Data Block Start

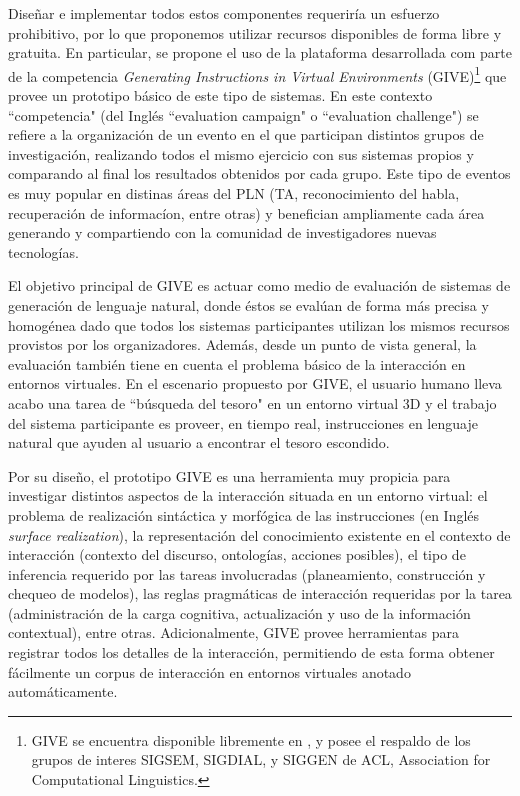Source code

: Dise\~nar e implementar todos estos componentes requerir\'ia un esfuerzo prohibitivo, por lo que proponemos utilizar recursos disponibles de forma libre y gratuita. En particular, se propone el uso de la plataforma desarrollada com parte de la competencia \textit{Generating Instructions in Virtual Environments} (GIVE)\footnote{GIVE se encuentra disponible libremente en  , y posee el respaldo de los grupos de interes SIGSEM, SIGDIAL, y SIGGEN de ACL, Association for Computational Linguistics.} que
provee un prototipo b\'asico de este tipo de sistemas. En este contexto ``competencia" (del Ingl\'es ``evaluation campaign" o ``evaluation challenge") se refiere a la organizaci\'on de un evento en el que participan distintos grupos de investigaci\'on, realizando todos el mismo ejercicio con sus sistemas propios y comparando al final los resultados obtenidos por cada grupo. Este tipo de eventos es muy popular en distinas \'areas del PLN (TA, reconocimiento del habla, recuperaci\'on de informac\'ion, entre otras) y benefician ampliamente cada \'area generando y compartiendo con la comunidad de investigadores nuevas tecnolog\'ias.

El objetivo principal de GIVE es actuar como medio de evaluaci\'on de sistemas de generaci\'on
de lenguaje natural, donde \'estos se eval\'uan de forma m\'as precisa y homog\'enea dado que todos los sistemas participantes utilizan los mismos recursos provistos por los organizadores. Adem\'as, desde un punto de vista general, la evaluaci\'on
tambi\'en tiene en cuenta el problema b\'asico de la interacci\'on en
entornos virtuales.  En el escenario propuesto por GIVE, el usuario
humano lleva acabo una tarea de ``b\'usqueda del tesoro" en un entorno
virtual 3D y el trabajo del sistema participante es proveer, en tiempo
real, instrucciones en lenguaje natural que ayuden al usuario
a encontrar el tesoro escondido.

Por su dise\~no, el prototipo GIVE es una herramienta muy propicia para investigar distintos aspectos de la interacci\'on situada en un entorno virtual:
el problema de realizaci\'on sint\'actica y morf\'ogica de las
instrucciones (en Ingl\'es \emph{surface realization}),
la representaci\'on del conocimiento existente en el contexto de
interacci\'on (contexto del discurso, ontolog\'ias, acciones posibles),
el tipo de inferencia requerido por las tareas involucradas
(planeamiento, construcci\'on y chequeo de modelos),
las reglas pragm\'aticas de interacci\'on requeridas por la tarea
(administraci\'on de la carga cognitiva, actualizaci\'on y uso de la informaci\'on contextual), entre otras. Adicionalmente, GIVE provee herramientas para registrar todos los detalles de la
interacci\'on, permitiendo de esta forma obtener f\'acilmente un corpus de interacci\'on en entornos virtuales anotado autom\'aticamente.








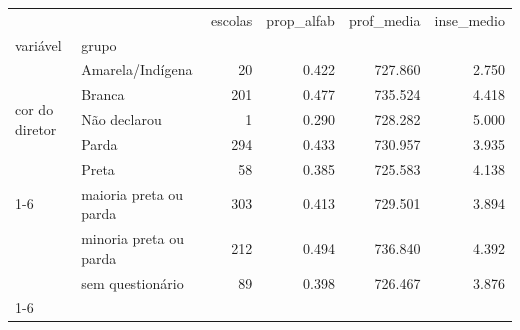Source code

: \begin{tabular}{llrrrr}
\toprule
 &  & escolas & prop\_alfab & prof\_media & inse\_medio \\
variável & grupo &  &  &  &  \\
\midrule
\multirow[t]{5}{*}{cor do diretor} & Amarela/Indígena & 20 & 0.422 & 727.860 & 2.750 \\
 & Branca & 201 & 0.477 & 735.524 & 4.418 \\
 & Não declarou & 1 & 0.290 & 728.282 & 5.000 \\
 & Parda & 294 & 0.433 & 730.957 & 3.935 \\
 & Preta & 58 & 0.385 & 725.583 & 4.138 \\
\cline{1-6}
\multirow[t]{3}{*}{professores} & maioria preta ou parda & 303 & 0.413 & 729.501 & 3.894 \\
 & minoria preta ou parda & 212 & 0.494 & 736.840 & 4.392 \\
 & sem questionário & 89 & 0.398 & 726.467 & 3.876 \\
\cline{1-6}
\bottomrule
\end{tabular}
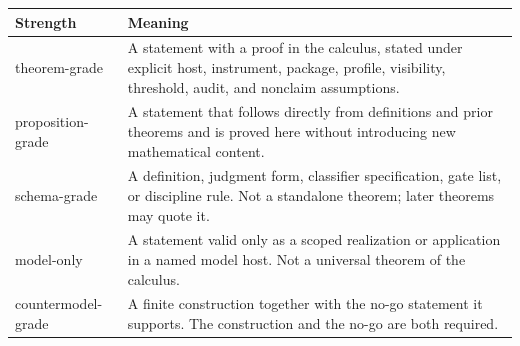 \documentclass[11pt]{article}
\theoremstyle{definition}
\begin{document}
\begin{longtable}[]{@{}ll@{}}
\toprule
\begin{minipage}[b]{0.47\columnwidth}\raggedright
Strength\strut
\end{minipage} & \begin{minipage}[b]{0.47\columnwidth}\raggedright
Meaning\strut
\end{minipage}\tabularnewline
\midrule
\endhead
\begin{minipage}[t]{0.47\columnwidth}\raggedright
theorem-grade\strut
\end{minipage} & \begin{minipage}[t]{0.47\columnwidth}\raggedright
A statement with a proof in the calculus, stated under explicit host, instrument, package, profile, visibility, threshold, audit, and nonclaim assumptions.\strut
\end{minipage}\tabularnewline
\begin{minipage}[t]{0.47\columnwidth}\raggedright
proposition-grade\strut
\end{minipage} & \begin{minipage}[t]{0.47\columnwidth}\raggedright
A statement that follows directly from definitions and prior theorems and is proved here without introducing new mathematical content.\strut
\end{minipage}\tabularnewline
\begin{minipage}[t]{0.47\columnwidth}\raggedright
schema-grade\strut
\end{minipage} & \begin{minipage}[t]{0.47\columnwidth}\raggedright
A definition, judgment form, classifier specification, gate list, or discipline rule. Not a standalone theorem; later theorems may quote it.\strut
\end{minipage}\tabularnewline
\begin{minipage}[t]{0.47\columnwidth}\raggedright
model-only\strut
\end{minipage} & \begin{minipage}[t]{0.47\columnwidth}\raggedright
A statement valid only as a scoped realization or application in a named model host. Not a universal theorem of the calculus.\strut
\end{minipage}\tabularnewline
\begin{minipage}[t]{0.47\columnwidth}\raggedright
countermodel-grade\strut
\end{minipage} & \begin{minipage}[t]{0.47\columnwidth}\raggedright
A finite construction together with the no-go statement it supports. The construction and the no-go are both required.\strut

\end{minipage}
\end{longtable}
\end{document}
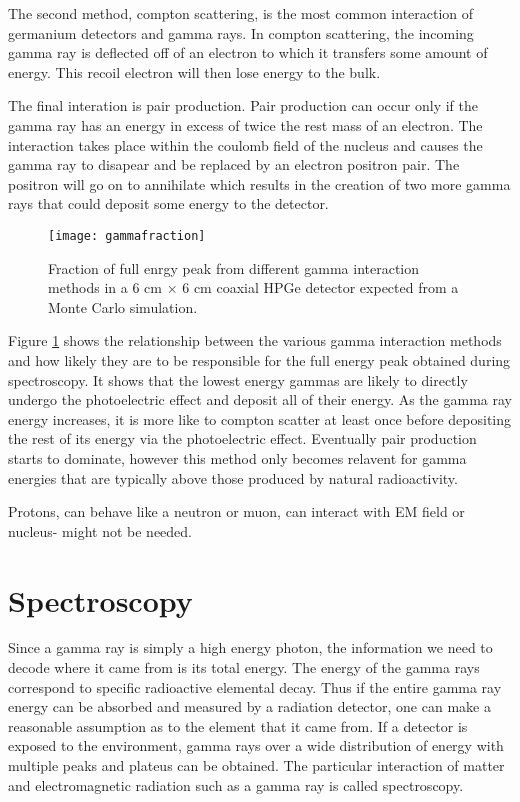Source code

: The second method, compton scattering, is the most common interaction of germanium detectors and gamma rays.
In compton scattering, the incoming gamma ray is deflected off of an electron to which it transfers some amount of energy.
This recoil electron will then lose energy to the bulk.

The final interation is pair production.
Pair production can occur only if the gamma ray has an energy in excess of twice the rest mass of an electron.
The interaction takes place within the coulomb field of the nucleus and causes the gamma ray to disapear and be replaced by an electron positron pair.
The positron will go on to annihilate which results in the creation of two more gamma rays that could deposit some energy to the detector.
\begin{figure}[htpb]
\centering
\texttt{[image: gammafraction]}
  \caption{Fraction of full enrgy peak from different gamma interaction methods in a 6 cm $\times$ 6 cm coaxial HPGe detector expected from a Monte Carlo simulation. \cite{Roth1984SegmentationAP}}
\label{fig:gammafraction}
\end{figure}
Figure \ref{fig:gammafraction} shows the relationship between the various gamma interaction methods and how likely they are to be responsible for the full energy peak obtained during spectroscopy.
It shows that the lowest energy gammas are likely to directly undergo the photoelectric effect and deposit all of their energy.
As the gamma ray energy increases, it is more like to compton scatter at least once before depositing the rest of its energy via the photoelectric effect.
Eventually pair production starts to dominate, however this method only becomes relavent for gamma energies that are typically above those produced by natural radioactivity.

Protons, can behave like a neutron or muon, can interact with EM field or nucleus- might not be needed.

\section{Spectroscopy}
Since a gamma ray is simply a high energy photon, the information we need to decode where it came from is its total energy.
The energy of the gamma rays correspond to specific radioactive elemental decay.
Thus if the entire gamma ray energy can be absorbed and measured by a radiation detector, one can make a reasonable assumption as to the element that it came from.
If a detector is exposed to the environment, gamma rays over a wide distribution of energy with multiple peaks and plateus can be obtained.
The particular interaction of matter and electromagnetic radiation such as a gamma ray is called spectroscopy.

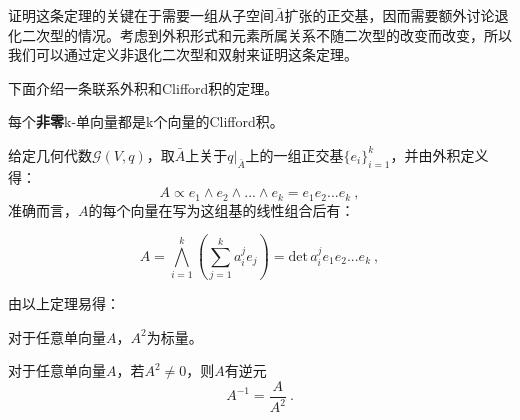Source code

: 证明这条定理的关键在于需要一组从子空间$\bar A$扩张的正交基，因而需要额外讨论退化二次型的情况。考虑到外积形式和元素所属关系不随二次型的改变而改变，所以我们可以通过定义非退化二次型和双射来证明这条定理。

下面介绍一条联系外积和Clifford积的定理。
\begin{theorem}{}
每个\textbf{非零}k-单向量都是k个向量的Clifford积。
\end{theorem}
给定几何代数$\mathcal G(V,q)$，取$\bar A$上关于$q|_{\bar A}$上的一组正交基$\{e_i\}^k_{i=1}$，并由外积定义得：
\begin{equation}
A\propto e_1\wedge e_2\wedge...\wedge e_k=e_1e_2...e_k~,
\end{equation}
准确而言，$A$的每个向量在写为这组基的线性组合后有：

\begin{equation}
A=\bigwedge ^k_{i=1}\left(\sum^k_{j=1}a^j_ie_j\right)=\mathrm{det}\,a^j_ie_1 e_2...e_k~,
\end{equation}

由以上定理易得：
\begin{corollary}{}
对于任意单向量$A$，$A^2$为标量。
\end{corollary}
\begin{corollary}{}
对于任意单向量$A$，若$A^2\neq 0$，则$A$有逆元
\begin{equation}
A^{-1}=\frac{A}{A^2}~.
\end{equation}
\end{corollary}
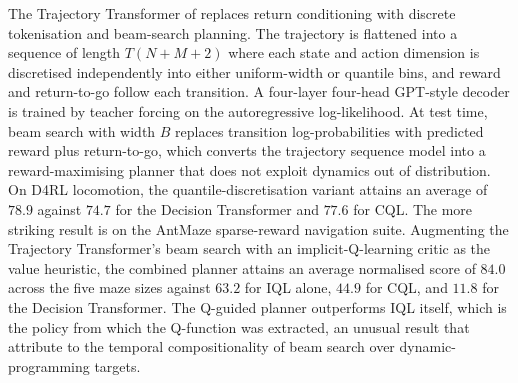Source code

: The Trajectory Transformer of \citet{Janner2021TT} replaces return conditioning
with discrete tokenisation and beam-search planning. The trajectory is flattened
into a sequence of length $T(N + M + 2)$ where each state and action dimension is
discretised independently into either uniform-width or quantile bins, and reward
and return-to-go follow each transition. A four-layer four-head GPT-style decoder
is trained by teacher forcing on the autoregressive log-likelihood. At test time,
beam search with width $B$ replaces transition log-probabilities with predicted
reward plus return-to-go, which converts the trajectory sequence model into a
reward-maximising planner that does not exploit dynamics out of distribution.
On D4RL locomotion, the quantile-discretisation variant attains an average of
$78.9$ against $74.7$ for the Decision Transformer and $77.6$ for CQL. The more
striking result is on the AntMaze sparse-reward navigation suite. Augmenting the
Trajectory Transformer's beam search with an implicit-Q-learning critic as the
value heuristic, the combined planner attains an average normalised score of
$84.0$ across the five maze sizes against $63.2$ for IQL alone, $44.9$ for CQL,
and $11.8$ for the Decision Transformer. The Q-guided planner outperforms IQL
itself, which is the policy from which the Q-function was extracted, an unusual
result that \citet{Janner2021TT} attribute to the temporal compositionality of
beam search over dynamic-programming targets.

Data Block End

The exact lines from the beginning of the data through the one that contains "provee un prototipo" must be given again, both ends included, and pictures must be left out.

Task response
Source code

: Dise\~nar e implementar todos estos componentes requerir\'ia un esfuerzo prohibitivo, por lo que proponemos utilizar recursos disponibles de forma libre y gratuita. En particular, se propone el uso de la plataforma desarrollada com parte de la competencia \textit{Generating Instructions in Virtual Environments} (GIVE)\footnote{GIVE se encuentra disponible libremente en  , y posee el respaldo de los grupos de interes SIGSEM, SIGDIAL, y SIGGEN de ACL, Association for Computational Linguistics.} que
provee un prototipo b\'asico de este tipo de sistemas. En este contexto ``competencia" (del Ingl\'es ``evaluation campaign" o ``evaluation challenge") se refiere a la organizaci\'on de un evento en el que participan distintos grupos de investigaci\'on, realizando todos el mismo ejercicio con sus sistemas propios y comparando al final los resultados obtenidos por cada grupo. Este tipo de eventos es muy popular en distinas \'areas del PLN (TA, reconocimiento del habla, recuperaci\'on de informac\'ion, entre otras) y benefician ampliamente cada \'area generando y compartiendo con la comunidad de investigadores nuevas tecnolog\'ias.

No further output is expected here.